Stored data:
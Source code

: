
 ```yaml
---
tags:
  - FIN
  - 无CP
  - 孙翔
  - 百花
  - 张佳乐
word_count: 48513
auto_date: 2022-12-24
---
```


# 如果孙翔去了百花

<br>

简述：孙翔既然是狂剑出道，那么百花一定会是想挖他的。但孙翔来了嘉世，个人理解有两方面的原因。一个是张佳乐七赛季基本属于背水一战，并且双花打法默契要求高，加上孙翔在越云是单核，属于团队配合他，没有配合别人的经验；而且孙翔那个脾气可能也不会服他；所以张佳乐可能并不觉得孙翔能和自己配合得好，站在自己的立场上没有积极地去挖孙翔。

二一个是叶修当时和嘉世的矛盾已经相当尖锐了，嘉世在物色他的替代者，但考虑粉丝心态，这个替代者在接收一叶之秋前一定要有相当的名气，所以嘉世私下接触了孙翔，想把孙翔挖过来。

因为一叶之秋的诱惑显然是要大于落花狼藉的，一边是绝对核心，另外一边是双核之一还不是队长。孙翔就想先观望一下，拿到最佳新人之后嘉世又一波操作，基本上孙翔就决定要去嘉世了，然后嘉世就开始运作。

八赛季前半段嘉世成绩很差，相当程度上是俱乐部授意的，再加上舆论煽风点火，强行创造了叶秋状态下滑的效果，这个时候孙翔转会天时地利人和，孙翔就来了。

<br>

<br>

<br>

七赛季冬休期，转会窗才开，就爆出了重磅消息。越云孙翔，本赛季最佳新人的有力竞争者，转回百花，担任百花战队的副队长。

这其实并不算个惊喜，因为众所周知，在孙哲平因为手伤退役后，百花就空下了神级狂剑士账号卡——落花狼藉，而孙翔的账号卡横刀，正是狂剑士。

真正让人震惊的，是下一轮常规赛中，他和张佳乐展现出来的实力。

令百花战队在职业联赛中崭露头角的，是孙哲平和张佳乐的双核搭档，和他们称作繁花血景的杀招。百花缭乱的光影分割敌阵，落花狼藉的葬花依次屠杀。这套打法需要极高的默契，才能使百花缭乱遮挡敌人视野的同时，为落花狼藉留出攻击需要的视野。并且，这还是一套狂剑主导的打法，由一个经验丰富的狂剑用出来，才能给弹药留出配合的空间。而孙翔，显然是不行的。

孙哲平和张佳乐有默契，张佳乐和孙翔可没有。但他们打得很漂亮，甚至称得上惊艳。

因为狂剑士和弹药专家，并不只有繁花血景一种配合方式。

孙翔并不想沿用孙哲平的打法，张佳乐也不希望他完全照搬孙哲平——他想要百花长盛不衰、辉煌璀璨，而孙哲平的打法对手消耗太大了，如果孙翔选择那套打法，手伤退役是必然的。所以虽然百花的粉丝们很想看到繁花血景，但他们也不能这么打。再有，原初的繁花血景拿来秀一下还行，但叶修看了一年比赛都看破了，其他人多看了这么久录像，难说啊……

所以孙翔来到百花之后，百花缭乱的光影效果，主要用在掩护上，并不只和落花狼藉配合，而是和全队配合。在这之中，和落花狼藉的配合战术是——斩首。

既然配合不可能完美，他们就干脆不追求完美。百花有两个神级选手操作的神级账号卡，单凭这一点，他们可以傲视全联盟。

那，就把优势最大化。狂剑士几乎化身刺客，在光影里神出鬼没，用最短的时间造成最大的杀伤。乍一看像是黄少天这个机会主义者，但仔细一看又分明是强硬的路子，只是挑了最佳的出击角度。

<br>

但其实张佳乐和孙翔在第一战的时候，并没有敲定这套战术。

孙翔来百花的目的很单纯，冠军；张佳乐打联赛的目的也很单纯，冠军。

--

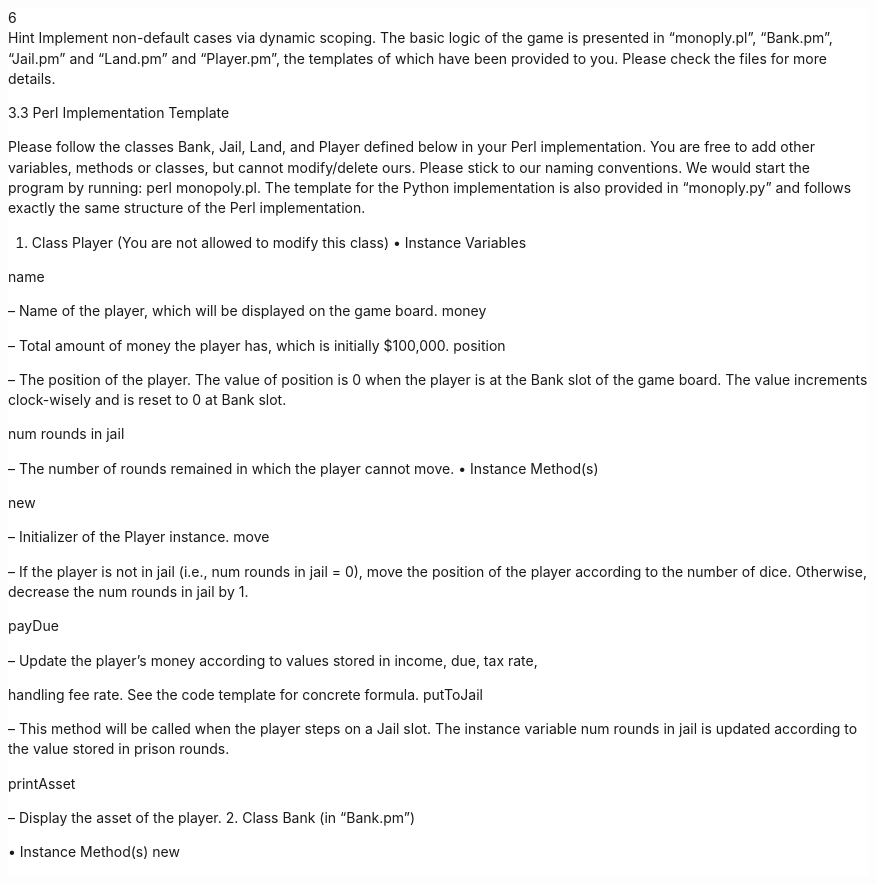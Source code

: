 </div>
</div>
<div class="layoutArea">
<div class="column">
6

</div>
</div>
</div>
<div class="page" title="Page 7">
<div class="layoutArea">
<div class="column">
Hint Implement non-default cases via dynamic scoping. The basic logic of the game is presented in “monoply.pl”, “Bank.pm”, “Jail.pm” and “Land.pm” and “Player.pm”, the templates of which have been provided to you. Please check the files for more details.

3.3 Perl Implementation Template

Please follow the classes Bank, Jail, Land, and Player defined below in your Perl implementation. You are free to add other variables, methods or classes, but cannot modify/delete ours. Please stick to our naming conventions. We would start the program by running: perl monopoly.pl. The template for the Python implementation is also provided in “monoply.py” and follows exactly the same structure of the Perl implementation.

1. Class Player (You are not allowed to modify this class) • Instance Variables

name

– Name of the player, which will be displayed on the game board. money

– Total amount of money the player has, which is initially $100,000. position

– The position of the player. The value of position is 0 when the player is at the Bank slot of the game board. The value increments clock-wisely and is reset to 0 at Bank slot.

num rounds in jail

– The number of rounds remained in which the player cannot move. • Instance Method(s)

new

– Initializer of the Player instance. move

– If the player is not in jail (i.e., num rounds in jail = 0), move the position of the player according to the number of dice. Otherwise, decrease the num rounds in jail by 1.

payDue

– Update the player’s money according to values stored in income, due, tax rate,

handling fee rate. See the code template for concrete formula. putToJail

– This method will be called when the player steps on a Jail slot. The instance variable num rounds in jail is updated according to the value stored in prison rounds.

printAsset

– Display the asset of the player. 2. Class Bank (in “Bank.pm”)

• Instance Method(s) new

==

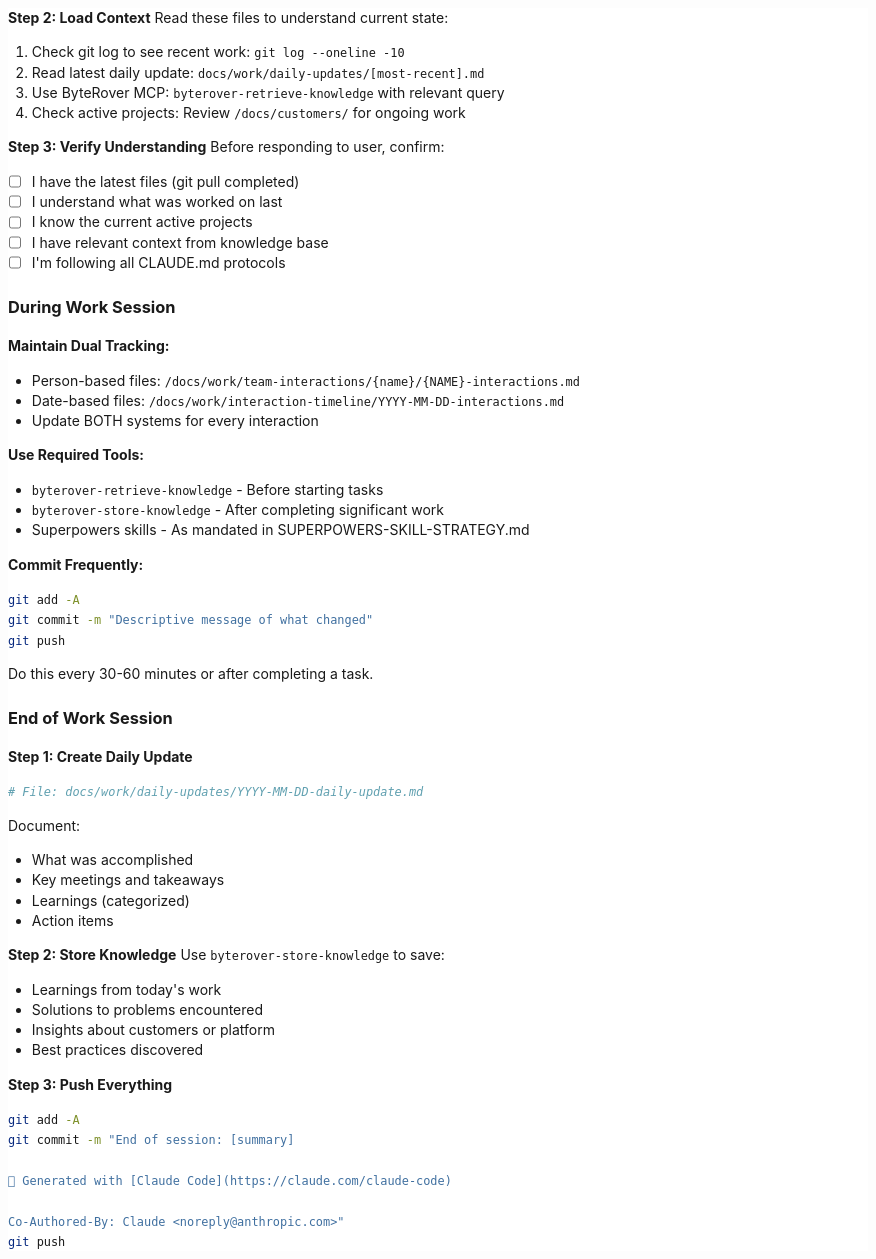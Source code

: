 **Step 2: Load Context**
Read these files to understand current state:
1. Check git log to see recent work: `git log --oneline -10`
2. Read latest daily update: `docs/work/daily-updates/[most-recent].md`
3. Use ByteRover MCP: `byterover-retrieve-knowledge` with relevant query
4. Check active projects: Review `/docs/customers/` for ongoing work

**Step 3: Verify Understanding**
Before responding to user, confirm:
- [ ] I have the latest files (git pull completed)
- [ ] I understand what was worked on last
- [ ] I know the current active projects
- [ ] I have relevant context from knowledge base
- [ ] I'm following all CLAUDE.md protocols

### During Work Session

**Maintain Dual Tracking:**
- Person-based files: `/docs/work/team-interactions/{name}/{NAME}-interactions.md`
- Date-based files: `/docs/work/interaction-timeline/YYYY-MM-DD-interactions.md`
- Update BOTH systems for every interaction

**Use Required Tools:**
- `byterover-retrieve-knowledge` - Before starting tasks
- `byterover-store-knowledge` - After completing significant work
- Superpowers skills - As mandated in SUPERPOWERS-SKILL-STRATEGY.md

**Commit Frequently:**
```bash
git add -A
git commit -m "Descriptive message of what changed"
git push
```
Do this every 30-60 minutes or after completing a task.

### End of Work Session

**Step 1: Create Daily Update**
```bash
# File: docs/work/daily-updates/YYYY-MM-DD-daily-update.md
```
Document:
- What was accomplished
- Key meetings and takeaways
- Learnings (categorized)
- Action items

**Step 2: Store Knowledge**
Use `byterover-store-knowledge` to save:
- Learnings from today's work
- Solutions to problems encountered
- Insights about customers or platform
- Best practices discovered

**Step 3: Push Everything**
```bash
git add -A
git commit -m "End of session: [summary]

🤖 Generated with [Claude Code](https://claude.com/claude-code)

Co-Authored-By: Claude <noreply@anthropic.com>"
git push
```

**Required action:** Looking at the data above, write out exactly the lines that start at the one containing "1. Check git" and end at the one containing "Before starting tasks"; include both and nothing beyond.

**Written answer:**
1. Check git log to see recent work: `git log --oneline -10`
2. Read latest daily update: `docs/work/daily-updates/[most-recent].md`
3. Use ByteRover MCP: `byterover-retrieve-knowledge` with relevant query
4. Check active projects: Review `/docs/customers/` for ongoing work

**Step 3: Verify Understanding**
Before responding to user, confirm:
- [ ] I have the latest files (git pull completed)
- [ ] I understand what was worked on last
- [ ] I know the current active projects
- [ ] I have relevant context from knowledge base
- [ ] I'm following all CLAUDE.md protocols

### During Work Session

**Maintain Dual Tracking:**
- Person-based files: `/docs/work/team-interactions/{name}/{NAME}-interactions.md`
- Date-based files: `/docs/work/interaction-timeline/YYYY-MM-DD-interactions.md`
- Update BOTH systems for every interaction

**Use Required Tools:**
- `byterover-retrieve-knowledge` - Before starting tasks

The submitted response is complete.